Please help me in this problem. Any advices are appreciated.

From where should I start? And what I should program into the opt-rom? A 32×8 matrix full of ones and zeros?

block diagram of the opt-rom (see the below.):

http://oi42.tinypic.com/2m8605v.jpg

my attempted (wrong) solution:

http://oi44.tinypic.com/13zxwdc.jpg

Best Answer

I put on my teacher/professor hat.

  • your text mentions an 8Kb RAM, your diagram shows 16Kb.

  • your ROM has 32 locations, hence it needs more than the 2 address lines you connect to it. Even if you intend to connect some lines to a fixed value, you should how that.

  • the question explicitly asks for the PROM content, which you don't give. Yes, it is a 32x8 table of 1's and 0's, but the point is which value you put at each location! You won't need to specify all of the 32x8 locations.

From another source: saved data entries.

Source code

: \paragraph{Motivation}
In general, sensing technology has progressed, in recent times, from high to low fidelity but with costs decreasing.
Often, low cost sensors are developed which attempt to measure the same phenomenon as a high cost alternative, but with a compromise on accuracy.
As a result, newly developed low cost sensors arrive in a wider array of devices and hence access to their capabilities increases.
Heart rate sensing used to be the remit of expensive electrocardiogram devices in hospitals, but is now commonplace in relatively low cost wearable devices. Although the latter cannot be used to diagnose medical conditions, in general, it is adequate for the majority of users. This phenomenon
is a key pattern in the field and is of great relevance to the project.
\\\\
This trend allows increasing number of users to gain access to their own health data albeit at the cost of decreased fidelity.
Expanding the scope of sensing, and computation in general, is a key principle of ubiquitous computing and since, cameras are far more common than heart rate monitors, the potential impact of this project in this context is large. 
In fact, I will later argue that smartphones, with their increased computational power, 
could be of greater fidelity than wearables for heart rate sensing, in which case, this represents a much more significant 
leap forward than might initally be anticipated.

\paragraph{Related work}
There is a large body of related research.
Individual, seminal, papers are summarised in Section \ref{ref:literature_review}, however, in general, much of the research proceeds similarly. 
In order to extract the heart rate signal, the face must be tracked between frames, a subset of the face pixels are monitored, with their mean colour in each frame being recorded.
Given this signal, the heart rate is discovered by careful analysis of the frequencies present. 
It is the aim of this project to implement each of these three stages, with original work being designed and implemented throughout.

I suggest you draw yourself a memory map. The smallest item you must map is 8Kb, so how many blocks will it have to cover 64Kb? How many address lines are involved in selecting one block? If less than the number required by the ROM, what are you going to do with the others? For each block, note the value of those address lines, and the value of the two select output bits. Now it is almost trivial to write out the content of the PROM. It will contain a lot of "don't care" bits.

Side note: only archaeologists make such systems from separate chips these days, and even micro*controllers* are switching from 8 bit to 32 bit. But the design of something like this is still a good test of your general knowledge of digital logic.